Let's start by trying mixed integer programming on this problem. To do this we add integer declarations for each of the integer variables, and change the constraints to use the syntax recognised by the (external) MIP solver accessed via the ECLiPSe library eplex. For equations we use the syntax $=, and for inequalities we use $>=. The design model is shown below.

:- lib(apply_macros).
:- lib(eplex).

solve(PocketCoins,Cost) :-
        PocketCoins=[P,Tw,Fv,Te,Twe,Ff],
        applist(range(0,99),[Min|PocketCoins]),
        Min $= P+Tw+Fv+Te+Twe+Ff,
        fromto(1,99,genc(PocketCoins)),
        optimize(min(Min),Cost).

genc(PocketCoins,Total) :-
        Coins=[P1,Tw1,Fv1,Te1,Twe1,Ff1],
        applist(range(0,99),Coins),
        Total $= P1+2*Tw1+5*Fv1+10*Te1+20*Twe1+50*Ff1,
        maplist( '$=<',Coins,PocketCoins).

range(Min,Max,Var) :-
        integers(Var),
        Var $>= Min,
        Var $=< Max.

Conceptual Model for the Coins Problem  

This program passes all the {$= and $>= constraints to the CPLEX mixed integer programming package [CPL93], and invokes the CPLEX branch and bound solver, to minimise the value of the variable Min. This minimum is placed in the variable Cost.

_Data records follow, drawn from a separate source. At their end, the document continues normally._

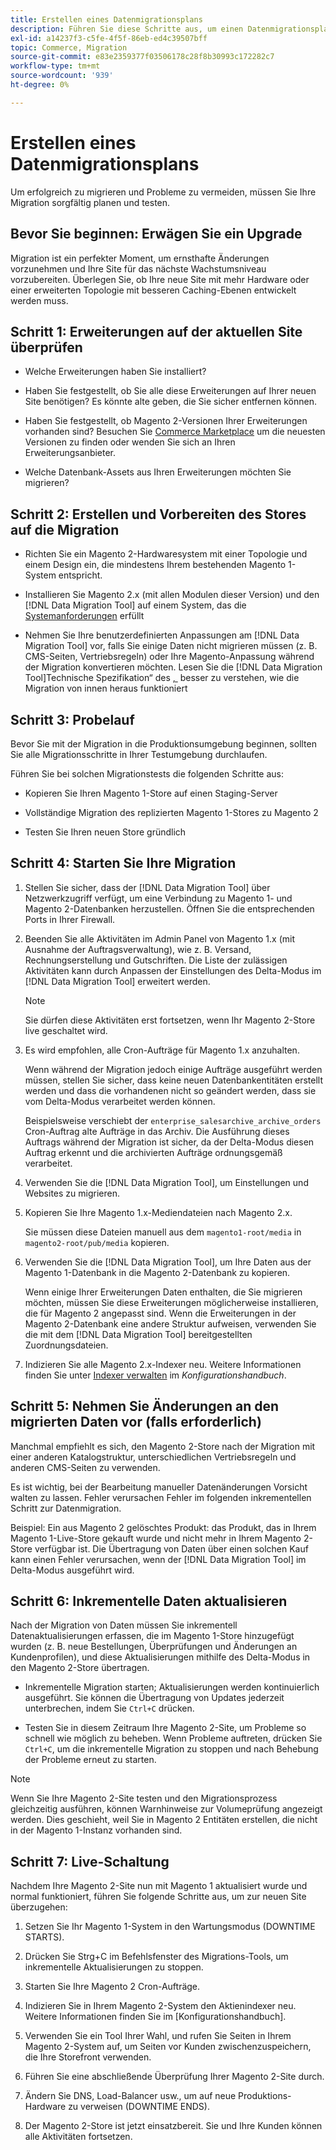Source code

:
 ```yaml
---
title: Erstellen eines Datenmigrationsplans
description: Führen Sie diese Schritte aus, um einen Datenmigrationsplan zu erstellen, damit ein erfolgreiches Upgrade von Magento 1 auf Magento 2 gewährleistet ist.
exl-id: a14237f3-c5fe-4f5f-86eb-ed4c39507bff
topic: Commerce, Migration
source-git-commit: e83e2359377f03506178c28f8b30993c172282c7
workflow-type: tm+mt
source-wordcount: '939'
ht-degree: 0%

---
```


# Erstellen eines Datenmigrationsplans

Um erfolgreich zu migrieren und Probleme zu vermeiden, müssen Sie Ihre Migration sorgfältig planen und testen.

## Bevor Sie beginnen: Erwägen Sie ein Upgrade

Migration ist ein perfekter Moment, um ernsthafte Änderungen vorzunehmen und Ihre Site für das nächste Wachstumsniveau vorzubereiten. Überlegen Sie, ob Ihre neue Site mit mehr Hardware oder einer erweiterten Topologie mit besseren Caching-Ebenen entwickelt werden muss.

## Schritt 1: Erweiterungen auf der aktuellen Site überprüfen

* Welche Erweiterungen haben Sie installiert?

* Haben Sie festgestellt, ob Sie alle diese Erweiterungen auf Ihrer neuen Site benötigen? Es könnte alte geben, die Sie sicher entfernen können.

* Haben Sie festgestellt, ob Magento 2-Versionen Ihrer Erweiterungen vorhanden sind? Besuchen Sie [Commerce Marketplace] um die neuesten Versionen zu finden oder wenden Sie sich an Ihren Erweiterungsanbieter.

* Welche Datenbank-Assets aus Ihren Erweiterungen möchten Sie migrieren?

## Schritt 2: Erstellen und Vorbereiten des Stores auf die Migration

* Richten Sie ein Magento 2-Hardwaresystem mit einer Topologie und einem Design ein, die mindestens Ihrem bestehenden Magento 1-System entspricht.

* Installieren Sie Magento 2.x (mit allen Modulen dieser Version) und den [!DNL Data Migration Tool] auf einem System, das die [Systemanforderungen](../../installation/system-requirements.md) erfüllt

* Nehmen Sie Ihre benutzerdefinierten Anpassungen am [!DNL Data Migration Tool] vor, falls Sie einige Daten nicht migrieren müssen (z. B. CMS-Seiten, Vertriebsregeln) oder Ihre Magento-Anpassung während der Migration konvertieren möchten. Lesen Sie die [!DNL Data Migration Tool]Technische Spezifikation“ des [, &#x200B;](technical-specification.md) besser zu verstehen, wie die Migration von innen heraus funktioniert

## Schritt 3: Probelauf

Bevor Sie mit der Migration in die Produktionsumgebung beginnen, sollten Sie alle Migrationsschritte in Ihrer Testumgebung durchlaufen.

Führen Sie bei solchen Migrationstests die folgenden Schritte aus:

* Kopieren Sie Ihren Magento 1-Store auf einen Staging-Server

* Vollständige Migration des replizierten Magento 1-Stores zu Magento 2

* Testen Sie Ihren neuen Store gründlich

## Schritt 4: Starten Sie Ihre Migration

1. Stellen Sie sicher, dass der [!DNL Data Migration Tool] über Netzwerkzugriff verfügt, um eine Verbindung zu Magento 1- und Magento 2-Datenbanken herzustellen. Öffnen Sie die entsprechenden Ports in Ihrer Firewall.

1. Beenden Sie alle Aktivitäten im Admin Panel von Magento 1.x (mit Ausnahme der Auftragsverwaltung), wie z. B. Versand, Rechnungserstellung und Gutschriften. Die Liste der zulässigen Aktivitäten kann durch Anpassen der Einstellungen des Delta-Modus im [!DNL Data Migration Tool] erweitert werden.

   >[!NOTE]
   >
   >Sie dürfen diese Aktivitäten erst fortsetzen, wenn Ihr Magento 2-Store live geschaltet wird.

1. Es wird empfohlen, alle Cron-Aufträge für Magento 1.x anzuhalten.

   Wenn während der Migration jedoch einige Aufträge ausgeführt werden müssen, stellen Sie sicher, dass keine neuen Datenbankentitäten erstellt werden und dass die vorhandenen nicht so geändert werden, dass sie vom Delta-Modus verarbeitet werden können.

   Beispielsweise verschiebt der `enterprise_salesarchive_archive_orders` Cron-Auftrag alte Aufträge in das Archiv. Die Ausführung dieses Auftrags während der Migration ist sicher, da der Delta-Modus diesen Auftrag erkennt und die archivierten Aufträge ordnungsgemäß verarbeitet.

1. Verwenden Sie die [!DNL Data Migration Tool], um Einstellungen und Websites zu migrieren.

1. Kopieren Sie Ihre Magento 1.x-Mediendateien nach Magento 2.x.

   Sie müssen diese Dateien manuell aus dem `magento1-root/media` in `magento2-root/pub/media` kopieren.

1. Verwenden Sie die [!DNL Data Migration Tool], um Ihre Daten aus der Magento 1-Datenbank in die Magento 2-Datenbank zu kopieren.

   Wenn einige Ihrer Erweiterungen Daten enthalten, die Sie migrieren möchten, müssen Sie diese Erweiterungen möglicherweise installieren, die für Magento 2 angepasst sind. Wenn die Erweiterungen in der Magento 2-Datenbank eine andere Struktur aufweisen, verwenden Sie die mit dem [!DNL Data Migration Tool] bereitgestellten Zuordnungsdateien.

1. Indizieren Sie alle Magento 2.x-Indexer neu. Weitere Informationen finden Sie unter [Indexer verwalten](../../configuration/cli/manage-indexers.md) im _Konfigurationshandbuch_.

## Schritt 5: Nehmen Sie Änderungen an den migrierten Daten vor (falls erforderlich)

Manchmal empfiehlt es sich, den Magento 2-Store nach der Migration mit einer anderen Katalogstruktur, unterschiedlichen Vertriebsregeln und anderen CMS-Seiten zu verwenden.

Es ist wichtig, bei der Bearbeitung manueller Datenänderungen Vorsicht walten zu lassen. Fehler verursachen Fehler im folgenden inkrementellen Schritt zur Datenmigration.

Beispiel: Ein aus Magento 2 gelöschtes Produkt: das Produkt, das in Ihrem Magento 1-Live-Store gekauft wurde und nicht mehr in Ihrem Magento 2-Store verfügbar ist. Die Übertragung von Daten über einen solchen Kauf kann einen Fehler verursachen, wenn der [!DNL Data Migration Tool] im Delta-Modus ausgeführt wird.

## Schritt 6: Inkrementelle Daten aktualisieren

Nach der Migration von Daten müssen Sie inkrementell Datenaktualisierungen erfassen, die im Magento 1-Store hinzugefügt wurden (z. B. neue Bestellungen, Überprüfungen und Änderungen an Kundenprofilen), und diese Aktualisierungen mithilfe des Delta-Modus in den Magento 2-Store übertragen.

* Inkrementelle Migration starten; Aktualisierungen werden kontinuierlich ausgeführt. Sie können die Übertragung von Updates jederzeit unterbrechen, indem Sie `Ctrl+C` drücken.

* Testen Sie in diesem Zeitraum Ihre Magento 2-Site, um Probleme so schnell wie möglich zu beheben. Wenn Probleme auftreten, drücken Sie `Ctrl+C`, um die inkrementelle Migration zu stoppen und nach Behebung der Probleme erneut zu starten.

>[!NOTE]
>
>Wenn Sie Ihre Magento 2-Site testen und den Migrationsprozess gleichzeitig ausführen, können Warnhinweise zur Volumeprüfung angezeigt werden. Dies geschieht, weil Sie in Magento 2 Entitäten erstellen, die nicht in der Magento 1-Instanz vorhanden sind.

## Schritt 7: Live-Schaltung

Nachdem Ihre Magento 2-Site nun mit Magento 1 aktualisiert wurde und normal funktioniert, führen Sie folgende Schritte aus, um zur neuen Site überzugehen:

1. Setzen Sie Ihr Magento 1-System in den Wartungsmodus (DOWNTIME STARTS).

1. Drücken Sie Strg+C im Befehlsfenster des Migrations-Tools, um inkrementelle Aktualisierungen zu stoppen.

1. Starten Sie Ihre Magento 2 Cron-Aufträge.

1. Indizieren Sie in Ihrem Magento 2-System den Aktienindexer neu. Weitere Informationen finden Sie im [Konfigurationshandbuch].

1. Verwenden Sie ein Tool Ihrer Wahl, und rufen Sie Seiten in Ihrem Magento 2-System auf, um Seiten vor Kunden zwischenzuspeichern, die Ihre Storefront verwenden.

1. Führen Sie eine abschließende Überprüfung Ihrer Magento 2-Site durch.

1. Ändern Sie DNS, Load-Balancer usw., um auf neue Produktions-Hardware zu verweisen (DOWNTIME ENDS).

1. Der Magento 2-Store ist jetzt einsatzbereit. Sie und Ihre Kunden können alle Aktivitäten fortsetzen.

<!-- LINK ADDRESSES -->

[Commerce Marketplace]: https://marketplace.magento.com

As such this model can only solve the problem of producing the exact change up to 59 pence (replacing 99 with 59 in the above program). For the full problem the system runs out of memory. There are standard MIP solutions to the problem which run overnight, but it is a tough challenge to reduce this time from hours to minutes!

In figure we illustrate an ECLiPSe program for solving the ``Coins'' problem using the facilities of the ECLiPSe finite domain constraint solver implemented in the ECLiPSe library fd.

:- lib(apply_macros).
:- lib(fd).

solve(PocketCoins,Min) :-
        PocketCoins=[P,Tw,Fv,Te,Twe,Ff],
        applist(range(0,99),[Min|PocketCoins]),
        Min #= P+Tw+Fv+Te+Twe+Ff,
        fromto(1,99,genc(PocketCoins)),
        minimize(labeling(PocketCoins),Min).


genc(PocketCoins,Total) :-
        Coins=[P1,Tw1,Fv1,Te1,Twe1,Ff1],
        applist(range(0,99),Coins),
        Total #= P1+2*Tw1+5*Fv1+10*Te1+20*Twe1+50*Ff1,
        maplist( '#<=',Coins,PocketCoins).

range(Min,Max,Var) :-
        Var::Min..Max

fd Constraints for the Coins Problem  

In this case the #= and #>= constraints and the optimisation predicate minimize are implemented in the ECLiPSe finite domain library. This program proves within a few seconds that the minimum number of coins a purchaser needs in their pocket to make up any total between 1 and 99 is eight coins! One solution is: P=1, Tw=2, Fv=1, Te=1, Twe=2, Ff=1.

We have shown how the same underlying model for the ``Coins'' problem can be passed to different solvers so as to use the best one. However in ECLiPSe it is not a choice of either/or: the same constraints can easily be passed to several solvers at the same time! For instance we can define X $#= Y to be both X $= Y and X #= Y and replace = in the above model with $#=, and we can treat >= similarly.

Whilst for this problem the finite domain solver alone solves the problem most efficiently, we have encountered practical examples where the combination of both solvers outperforms each on its own.